The SSD training saves the model weight after each epoch, and with each file ~100MB then the space required becomes large quite quickly. Is there any way to change that?
I would prefer to only keep the best model weights based on the mAP validation metric.

Morganh · October 10, 2021, 3:34pm

You can run ssd evaluate xxx against each tlt model to in order to get its mAP.
And then write script to save the best model.

thor.tomasarson · October 11, 2021, 9:57am

The ssd train does log for each epoch the validation mAP, loss and other metrics to a ssd_training_log_resnet18.csv file.
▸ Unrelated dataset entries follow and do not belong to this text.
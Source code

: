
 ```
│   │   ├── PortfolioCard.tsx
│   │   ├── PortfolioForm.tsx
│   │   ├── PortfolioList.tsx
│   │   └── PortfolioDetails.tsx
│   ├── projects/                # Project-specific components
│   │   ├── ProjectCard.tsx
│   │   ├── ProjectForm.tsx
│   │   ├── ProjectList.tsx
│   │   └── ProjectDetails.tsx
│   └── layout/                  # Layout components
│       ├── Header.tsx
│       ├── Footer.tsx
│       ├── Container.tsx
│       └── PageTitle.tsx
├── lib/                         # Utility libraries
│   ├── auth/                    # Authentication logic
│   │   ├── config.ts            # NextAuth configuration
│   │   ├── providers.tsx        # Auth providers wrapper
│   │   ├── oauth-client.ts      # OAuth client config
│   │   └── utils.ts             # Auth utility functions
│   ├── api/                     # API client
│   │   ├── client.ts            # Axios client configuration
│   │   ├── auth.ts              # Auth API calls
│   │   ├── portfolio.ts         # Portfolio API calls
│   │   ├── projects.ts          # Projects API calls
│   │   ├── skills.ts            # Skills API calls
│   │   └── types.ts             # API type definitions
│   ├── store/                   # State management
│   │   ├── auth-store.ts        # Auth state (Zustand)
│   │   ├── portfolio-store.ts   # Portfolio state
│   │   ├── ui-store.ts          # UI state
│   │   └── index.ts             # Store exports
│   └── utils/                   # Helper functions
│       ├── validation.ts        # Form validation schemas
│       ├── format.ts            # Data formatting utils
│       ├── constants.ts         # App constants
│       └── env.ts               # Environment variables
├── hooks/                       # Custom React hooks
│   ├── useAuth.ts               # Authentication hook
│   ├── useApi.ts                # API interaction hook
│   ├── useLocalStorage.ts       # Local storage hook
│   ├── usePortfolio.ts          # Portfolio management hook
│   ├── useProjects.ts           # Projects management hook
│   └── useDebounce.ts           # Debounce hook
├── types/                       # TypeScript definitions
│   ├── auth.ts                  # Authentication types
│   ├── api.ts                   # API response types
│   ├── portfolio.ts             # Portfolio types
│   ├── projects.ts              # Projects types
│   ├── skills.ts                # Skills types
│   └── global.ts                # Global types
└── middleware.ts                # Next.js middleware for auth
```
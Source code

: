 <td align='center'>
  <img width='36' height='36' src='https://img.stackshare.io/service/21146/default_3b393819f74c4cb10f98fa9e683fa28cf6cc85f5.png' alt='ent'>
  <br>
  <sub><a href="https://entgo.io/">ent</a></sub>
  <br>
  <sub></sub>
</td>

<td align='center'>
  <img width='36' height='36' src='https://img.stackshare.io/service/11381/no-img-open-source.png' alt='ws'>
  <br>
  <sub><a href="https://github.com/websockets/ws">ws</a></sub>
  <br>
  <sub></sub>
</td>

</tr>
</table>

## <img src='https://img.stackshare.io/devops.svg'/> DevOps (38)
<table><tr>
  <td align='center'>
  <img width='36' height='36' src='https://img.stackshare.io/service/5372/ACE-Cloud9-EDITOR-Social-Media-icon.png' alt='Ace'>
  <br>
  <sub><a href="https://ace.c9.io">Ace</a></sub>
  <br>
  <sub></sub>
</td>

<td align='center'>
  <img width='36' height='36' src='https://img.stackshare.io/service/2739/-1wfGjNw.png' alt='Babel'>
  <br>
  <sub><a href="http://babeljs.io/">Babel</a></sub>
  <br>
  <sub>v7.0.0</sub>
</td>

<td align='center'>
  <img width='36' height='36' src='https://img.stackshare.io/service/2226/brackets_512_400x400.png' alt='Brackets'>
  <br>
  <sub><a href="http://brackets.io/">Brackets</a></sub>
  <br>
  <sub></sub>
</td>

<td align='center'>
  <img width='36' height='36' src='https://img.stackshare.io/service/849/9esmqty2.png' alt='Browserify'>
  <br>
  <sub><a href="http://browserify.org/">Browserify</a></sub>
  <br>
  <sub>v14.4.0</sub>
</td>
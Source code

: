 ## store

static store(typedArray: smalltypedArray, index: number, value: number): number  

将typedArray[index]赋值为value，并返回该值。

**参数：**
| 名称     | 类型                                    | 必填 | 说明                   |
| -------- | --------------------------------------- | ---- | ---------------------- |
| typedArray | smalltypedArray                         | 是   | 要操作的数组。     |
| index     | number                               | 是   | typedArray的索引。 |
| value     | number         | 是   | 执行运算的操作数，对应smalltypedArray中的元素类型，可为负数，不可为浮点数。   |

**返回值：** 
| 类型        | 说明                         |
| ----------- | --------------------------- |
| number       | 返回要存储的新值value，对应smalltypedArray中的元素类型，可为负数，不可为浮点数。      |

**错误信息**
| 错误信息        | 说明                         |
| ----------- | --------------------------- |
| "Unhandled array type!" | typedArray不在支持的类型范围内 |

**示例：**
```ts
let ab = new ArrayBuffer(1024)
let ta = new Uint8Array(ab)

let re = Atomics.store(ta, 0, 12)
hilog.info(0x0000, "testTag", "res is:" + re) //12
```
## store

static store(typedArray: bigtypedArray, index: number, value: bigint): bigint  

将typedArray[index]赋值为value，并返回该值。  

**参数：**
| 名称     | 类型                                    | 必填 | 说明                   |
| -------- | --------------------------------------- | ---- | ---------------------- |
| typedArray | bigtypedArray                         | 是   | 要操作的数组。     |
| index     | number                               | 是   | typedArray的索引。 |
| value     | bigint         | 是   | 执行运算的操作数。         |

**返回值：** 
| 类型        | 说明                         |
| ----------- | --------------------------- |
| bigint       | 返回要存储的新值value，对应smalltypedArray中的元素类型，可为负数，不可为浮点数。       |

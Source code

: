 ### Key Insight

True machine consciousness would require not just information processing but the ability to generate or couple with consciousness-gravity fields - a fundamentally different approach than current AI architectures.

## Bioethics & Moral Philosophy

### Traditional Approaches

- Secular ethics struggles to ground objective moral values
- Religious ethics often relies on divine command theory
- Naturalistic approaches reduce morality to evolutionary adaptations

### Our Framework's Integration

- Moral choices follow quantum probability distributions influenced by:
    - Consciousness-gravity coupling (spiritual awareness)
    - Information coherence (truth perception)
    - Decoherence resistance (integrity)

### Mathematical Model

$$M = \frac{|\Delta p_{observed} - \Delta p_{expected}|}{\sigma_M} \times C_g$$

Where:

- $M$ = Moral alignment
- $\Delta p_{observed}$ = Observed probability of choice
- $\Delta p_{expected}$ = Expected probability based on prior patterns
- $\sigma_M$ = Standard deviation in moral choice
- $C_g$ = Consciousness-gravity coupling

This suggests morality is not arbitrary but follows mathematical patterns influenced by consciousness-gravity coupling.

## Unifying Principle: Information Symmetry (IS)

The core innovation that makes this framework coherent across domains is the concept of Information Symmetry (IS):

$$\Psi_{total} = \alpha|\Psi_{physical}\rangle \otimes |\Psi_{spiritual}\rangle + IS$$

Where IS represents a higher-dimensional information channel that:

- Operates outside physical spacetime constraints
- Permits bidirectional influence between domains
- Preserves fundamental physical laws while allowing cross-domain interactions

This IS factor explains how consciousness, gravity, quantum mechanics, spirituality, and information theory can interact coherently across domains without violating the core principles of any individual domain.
I do use that to prune out the model files that I do not want to store. But that feels kind of backwards to me. The SSD training is implemented in the TensorFlow framework and it should be rather simple to allow for different ModelCheckpoint strategies. I would like this to be a configurable option for all TAO training jobs in next TAO versions.
Is there any platform where I could send a feature request to the TAO backlog?

P.S. attached is my implementation for pruning out the extra SSD model weights SSD_KeepOnlyTheLatestOrGratest.py (1.6 KB)

Morganh · October 12, 2021, 3:08am

Yes, you can delete the extra tlt model according to the mAP result in ssd_training_log_resnet18.csv file.
For this feature request, I will sync with internal team.
Currently, the forum is the platform. I can also ask internal team about the bridge for end user to submit feature request.

system · October 26, 2021, 3:08am

This topic was automatically closed 14 days after the last reply. New replies are no longer allowed.